视频大语言模型（Video LLMs）在扩展至长视频理解时面临的核心挑战，在于如何应对视觉标记上下文长度的爆炸式增长。现有策略主要聚焦于“事后”标记缩减——即在特征提取后减少视觉标记数量，以降低大语言模型的计算开销。尽管这些方法有效减少了视觉标记数量，但我们观察到，主要的延迟瓶颈已从大语言模型转移到了视觉编码器对每一帧进行的高成本处理上。为解决这一问题，我们提出了LiteFrame——一个强大且高效的视频编码器主干，专为视频大语言模型设计。为训练LiteFrame，我们引入了压缩标记蒸馏（CTD），一种新颖的训练框架，它指导一个紧凑的学生视觉编码器直接预测由大型教师视觉模型生成的信息密集、时空压缩的表示，从而有效规避冗余计算。当与进一步的语言模型适配（LMA）结合时，该方法带来了新的延迟-准确率帕累托前沿——与InternVL3-8B相比，LiteFrame在端到端延迟降低35%的同时，处理帧数增加8倍，并在多个基准测试上提升了平均视频理解准确率。我们的结果表明，在固定计算预算下，这为解锁更长时间视频理解开辟了一条新路径。

English

The fundamental challenge in scaling Video Large Language Models (Video LLMs) to long-form video lies in managing the explosion of visual-token context length. Existing strategies predominantly focus on "post-hoc" token reduction -- reducing visual tokens after feature extraction to alleviate the LLM's computational overhead. While these methods effectively reduce the number of visual tokens, we observe that the primary latency bottleneck then shifts from the LLM to the expensive per-frame processing of the vision encoder.

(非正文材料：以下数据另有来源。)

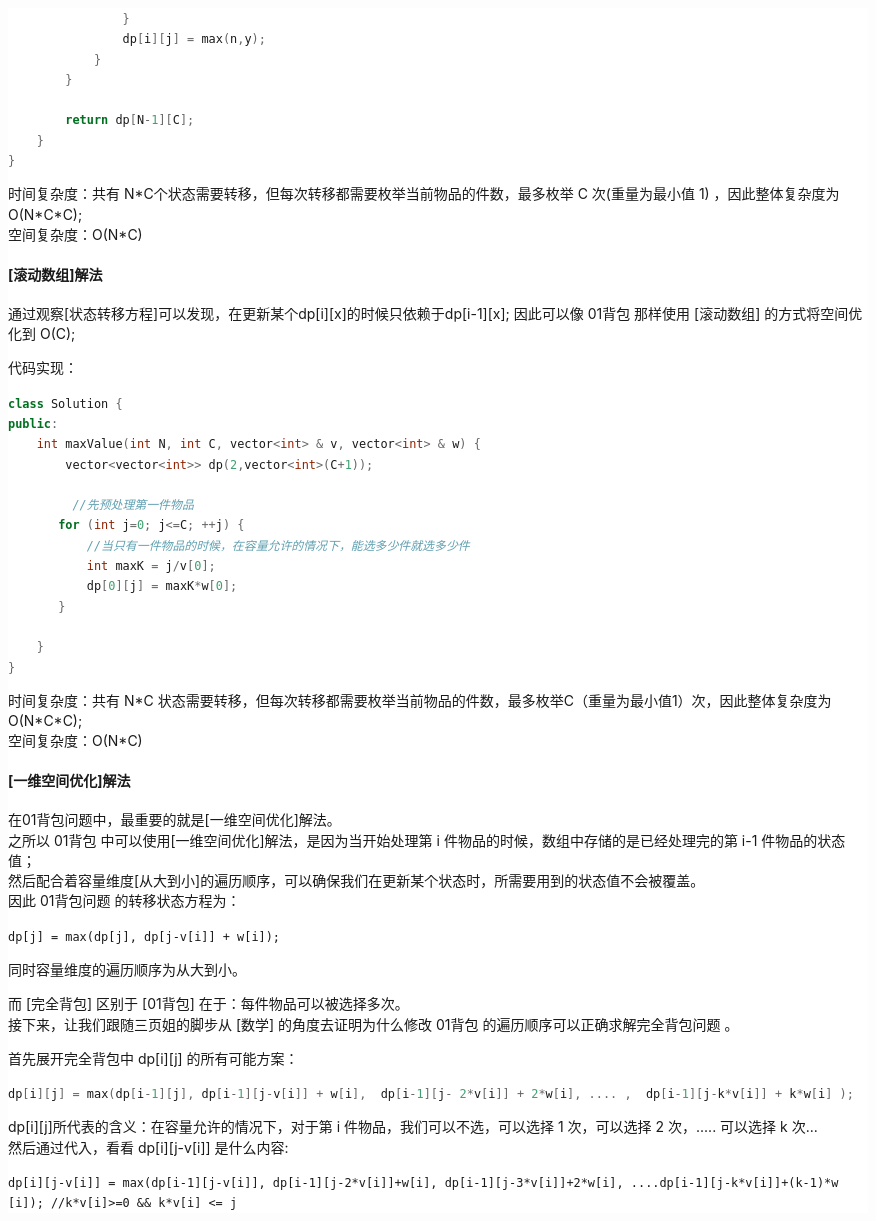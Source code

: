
 ```c++
                }
                dp[i][j] = max(n,y);
            }
        }
        
        return dp[N-1][C];
    }
}
```
时间复杂度：共有 N\*C个状态需要转移，但每次转移都需要枚举当前物品的件数，最多枚举 C 次(重量为最小值 1) ，因此整体复杂度为 O(N\*C\*C);  
空间复杂度：O(N\*C)

#### [滚动数组]解法
 通过观察[状态转移方程]可以发现，在更新某个dp[i][x]的时候只依赖于dp[i-1][x];
 因此可以像 01背包 那样使用 [滚动数组] 的方式将空间优化到 O(C);  
 
 代码实现：
 ```c++
 class Solution {
 public:
     int maxValue(int N, int C, vector<int> & v, vector<int> & w) {
         vector<vector<int>> dp(2,vector<int>(C+1));
         
          //先预处理第一件物品
        for (int j=0; j<=C; ++j) {
            //当只有一件物品的时候，在容量允许的情况下，能选多少件就选多少件
            int maxK = j/v[0];
            dp[0][j] = maxK*w[0];
        }
        
     }
 }
 ```
 时间复杂度：共有 N\*C 状态需要转移，但每次转移都需要枚举当前物品的件数，最多枚举C（重量为最小值1）次，因此整体复杂度为 O(N\*C\*C);  
 空间复杂度：O(N\*C)  
 
#### [一维空间优化]解法

在01背包问题中，最重要的就是[一维空间优化]解法。  
之所以 01背包 中可以使用[一维空间优化]解法，是因为当开始处理第 i 件物品的时候，数组中存储的是已经处理完的第 i-1 件物品的状态值；  
然后配合着容量维度[从大到小]的遍历顺序，可以确保我们在更新某个状态时，所需要用到的状态值不会被覆盖。   
因此 01背包问题 的转移状态方程为：
```
dp[j] = max(dp[j], dp[j-v[i]] + w[i]);
```
同时容量维度的遍历顺序为从大到小。  

而 [完全背包] 区别于 [01背包] 在于：每件物品可以被选择多次。  
接下来，让我们跟随三页姐的脚步从  [数学] 的角度去证明为什么修改 01背包 的遍历顺序可以正确求解完全背包问题 。

首先展开完全背包中 dp[i][j] 的所有可能方案：   
```c++
dp[i][j] = max(dp[i-1][j], dp[i-1][j-v[i]] + w[i],  dp[i-1][j- 2*v[i]] + 2*w[i], .... ,  dp[i-1][j-k*v[i]] + k*w[i] );
```
dp[i][j]所代表的含义：在容量允许的情况下，对于第 i 件物品，我们可以不选，可以选择 1 次，可以选择 2 次，..... 可以选择 k 次...  
然后通过代入，看看 dp[i][j-v[i]] 是什么内容:
```
dp[i][j-v[i]] = max(dp[i-1][j-v[i]], dp[i-1][j-2*v[i]]+w[i], dp[i-1][j-3*v[i]]+2*w[i], ....dp[i-1][j-k*v[i]]+(k-1)*w[i]); //k*v[i]>=0 && k*v[i] <= j  
```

To address this, we introduce LiteFrame, a strong, yet highly efficient video encoder backbone for Video LLMs. To train LiteFrame, we propose Compressed Token Distillation (CTD), a novel training framework that teaches a compact student vision encoder to directly predict information-dense, spatio-temporally compressed representations produced by a large teacher vision model, effectively bypassing redundant computation. When coupled with further Language Model Adaptation (LMA), this approach results in a new latency-accuracy Pareto frontier -- compared with InternVL3-8B, LiteFrame provides a 35% reduction in end-to-end latency while processing 8times more frames and improves average video understanding accuracy across multiple benchmarks. Our results demonstrate a new potential path to unlocking longer-form video understanding under fixed compute budgets.